🤖 AI Summary
Existing video generation and editing methods still struggle to faithfully follow fine-grained, compositional user instructions. This work proposes a novel framework that, for the first time, deeply integrates the semantic understanding and reasoning capabilities of a pretrained multimodal large language model (MLLM) into a video diffusion model. By employing lightweight adapters, the approach efficiently injects multimodal conditional information in a parameter-efficient manner, enabling high-quality video generation and fine-grained editing. The method unifies support for high-resolution, multi-task scenarios and significantly outperforms existing approaches on the FiVE and VBench benchmarks, achieving state-of-the-art performance particularly in complex instruction following, generation quality, and editing flexibility.
📝 Abstract
We present Omni-Video 2, a scalable and computationally efficient model that connects pretrained multimodal large-language models (MLLMs) with video diffusion models for unified video generation and editing. Our key idea is to exploit the understanding and reasoning capabilities of MLLMs to produce explicit target captions to interpret user instructions. In this way, the rich contextual representations from the understanding model are directly used to guide the generative process, thereby improving performance on complex and compositional editing. Moreover, a lightweight adapter is developed to inject multimodal conditional tokens into pretrained text-to-video diffusion models, allowing maximum reuse of their powerful generative priors in a parameter-efficient manner.
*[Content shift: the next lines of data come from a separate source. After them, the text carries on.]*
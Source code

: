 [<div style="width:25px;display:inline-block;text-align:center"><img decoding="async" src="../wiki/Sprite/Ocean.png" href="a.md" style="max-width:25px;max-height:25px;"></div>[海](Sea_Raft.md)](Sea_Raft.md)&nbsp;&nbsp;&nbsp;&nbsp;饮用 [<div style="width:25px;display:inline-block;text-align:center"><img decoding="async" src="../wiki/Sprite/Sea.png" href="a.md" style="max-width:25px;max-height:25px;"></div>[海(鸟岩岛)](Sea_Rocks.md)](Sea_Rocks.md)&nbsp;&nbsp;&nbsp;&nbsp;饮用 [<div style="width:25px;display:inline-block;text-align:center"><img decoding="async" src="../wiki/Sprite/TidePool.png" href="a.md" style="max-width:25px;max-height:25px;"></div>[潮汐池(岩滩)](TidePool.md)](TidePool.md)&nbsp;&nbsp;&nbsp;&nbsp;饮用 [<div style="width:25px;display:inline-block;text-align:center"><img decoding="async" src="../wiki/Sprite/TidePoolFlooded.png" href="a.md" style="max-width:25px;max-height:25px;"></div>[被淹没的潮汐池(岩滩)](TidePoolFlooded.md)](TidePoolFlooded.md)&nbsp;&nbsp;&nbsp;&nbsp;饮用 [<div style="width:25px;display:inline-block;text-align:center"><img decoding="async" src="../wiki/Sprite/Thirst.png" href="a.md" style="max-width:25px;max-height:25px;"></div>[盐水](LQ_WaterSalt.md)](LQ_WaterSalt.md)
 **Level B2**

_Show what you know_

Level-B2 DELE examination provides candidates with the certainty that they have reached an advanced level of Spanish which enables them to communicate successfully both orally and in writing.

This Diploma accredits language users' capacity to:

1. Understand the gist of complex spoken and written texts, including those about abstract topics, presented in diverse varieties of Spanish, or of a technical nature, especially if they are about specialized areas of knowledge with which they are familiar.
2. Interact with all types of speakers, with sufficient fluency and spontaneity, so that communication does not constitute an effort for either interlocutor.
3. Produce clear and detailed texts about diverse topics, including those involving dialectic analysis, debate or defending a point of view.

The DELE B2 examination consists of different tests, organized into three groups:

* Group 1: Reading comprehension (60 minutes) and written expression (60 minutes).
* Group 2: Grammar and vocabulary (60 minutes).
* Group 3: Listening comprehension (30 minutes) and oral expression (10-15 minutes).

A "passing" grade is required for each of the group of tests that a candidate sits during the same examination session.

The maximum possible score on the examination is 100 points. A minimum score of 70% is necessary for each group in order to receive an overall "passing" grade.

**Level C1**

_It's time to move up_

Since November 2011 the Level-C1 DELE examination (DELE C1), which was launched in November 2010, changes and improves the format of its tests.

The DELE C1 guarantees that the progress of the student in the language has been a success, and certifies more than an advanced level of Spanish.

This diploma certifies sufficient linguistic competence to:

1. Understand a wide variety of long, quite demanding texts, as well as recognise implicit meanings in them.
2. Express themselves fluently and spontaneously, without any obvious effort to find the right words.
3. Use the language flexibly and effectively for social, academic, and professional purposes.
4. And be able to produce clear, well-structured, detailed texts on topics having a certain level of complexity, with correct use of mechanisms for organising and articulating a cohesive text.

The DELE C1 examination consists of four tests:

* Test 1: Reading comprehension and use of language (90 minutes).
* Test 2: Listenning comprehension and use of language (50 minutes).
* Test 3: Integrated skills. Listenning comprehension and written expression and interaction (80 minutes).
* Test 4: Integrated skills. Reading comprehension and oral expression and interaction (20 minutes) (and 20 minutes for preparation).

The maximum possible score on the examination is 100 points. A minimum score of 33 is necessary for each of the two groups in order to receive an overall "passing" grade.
Benefiting from these designs, we scale up Omni-Video 2 to a 14B video diffusion model on meticulously curated training data with quality, supporting high quality text-to-video generation and various video editing tasks such as object removal, addition, background change, complex motion editing, \emph{etc.} We evaluate the performance of Omni-Video 2 on the FiVE benchmark for fine-grained video editing and the VBench benchmark for text-to-video generation. The results demonstrate its superior ability to follow complex compositional instructions in video editing, while also achieving competitive or superior quality in video generation tasks.